Plaintiff next argues that the ALJ's residual functional capacity ("RFC") determination at step four is not supported by substantial evidence. Plaintiff contends that the record contains only one RFC analysis of Plaintiff by a physician who evaluated her in person, Dr. Robles, and that the ALJ, in making the RFC determination, did not adopt it. That is correct in relevant part. Plaintiff argues that "the [ALJ's] decisional RFC doesn't mention it." (Pl.'s Br. 28.) That is nebulous and either misleading or incorrect. The ALJ discussed the evidence from Dr. Robles at some length. (Tr. 19-21.) First, the ALJ described Dr. Robles' clinical observations. (Tr. 19-20.) After reviewing some other evidence, the ALJ assembled the evidence to formulate the RFC. (Tr. 20.) The ALJ weighed the "mostly normal" physical exams reported by Drs. Ibrahim and Robles, the history of "minimal" treatment for her musculoskeletal pain, Plaintiff's reports of her own functioning, and the report of her primary care physician, and concluded that Plaintiff is capable of sedentary work with some additional limitations. (Tr. 20.) The ALJ reviewed the opinion evidence from Dr. Ibrahim, and then considered the opinion evidence from Dr. Robles. (Tr. 20-21.)
As the discussion which follows will explain, it is correct that the ALJ did not adopt the RFC which Dr. Robles submitted on a form. Plaintiff's summary of who else said what is inaccurate but irrelevant here. --------
The ALJ observed that Dr. Robles had provided two separate opinions about Plaintiff's functioning, one in a narrative report, the other on a form. (Tr. 21.) Dr. Robles' narrative report found only minor postural and manipulative limitations. (Tr. 21.) The form submitted by Dr. Robles, however, said something very different:
In a medical source statement form, Dr. Robles opined that the claimant could lift and carry at the heavy exertional level, but only sit for four hours and stand and walk for two hours in a workday, with additional manipulative, postural, and environmental limitations. (Bl 7F/6-12). However, Dr. Robles wrote that she was not sure whether the limitations would last 12 months. (Bl 7F/12). Dr. Robles' opinion is given limited weight, as her opinion in the narrative repoli is inconsistent with her medical source statement form.(Tr. 21.) Plaintiff has not challenged any of the ALJ's findings about the evidence from Dr. Robles. Given these findings, that Dr. Robles submitted two contradictory opinions, and that the opinion favored by Plaintiff contains the qualification - not mentioned by Plaintiff - that Dr. Robles was "not sure" that these limitations would last 12 months (Tr. 739), the ALJ's decision to give both opinions of Dr. Robles little weight appears entirely reasonable and supported by substantial evidence.

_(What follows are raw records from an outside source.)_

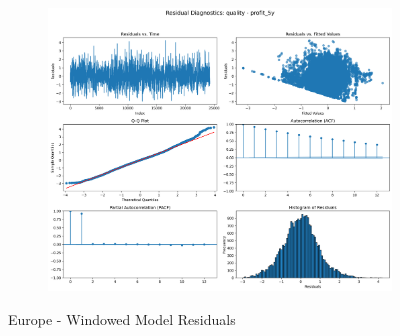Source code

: \documentclass[11pt,english,a4paper,hidelinks]{book}
\begin{document}
\begin{figure}[H]
\begin{subfigure}[b]{0.32\textwidth}
    \end{subfigure}
    \hfill
    \begin{subfigure}[b]{0.32\textwidth}
        \centering
        \includegraphics[width=\textwidth]{images/code/models/linear_regression/third_model/EU/quality_profit_5y_residuals.png}
    \end{subfigure}
    \caption{Europe - Windowed Model Residuals}
    \label{fig:linear_regression_EU_residues_windowed}
\end{figure}
\end{document}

Plaintiff concludes by arguing that the ALJ's RFC determination is based only on lay speculation. Plaintiff, however, has mischaracterized the ALJ's reasoning. While it is correct that the ALJ gave little weight to the two contradictory opinions of Dr. Robles, the ALJ gave partial weight to the opinions of the agency medical consultants, and also to the opinion of Dr. Ibrahim. (Tr. 20-21.) The ALJ based the RFC determination on the medical evidence of record and the medical opinions which were given partial weight. Plaintiff has challenged none of the factual determinations made by the ALJ. This Court finds no support for Plaintiff's contention that the RFC determination is based on the ALJ's lay speculation rather than the evidence of record. To the contrary, the Court finds that the RFC determination is supported by substantial evidence.
Plaintiff has failed to persuade this Court that the ALJ erred in the decision, or that Plaintiff was harmed by any errors. This Court finds that the Commissioner's decision is supported by substantial evidence and is affirmed.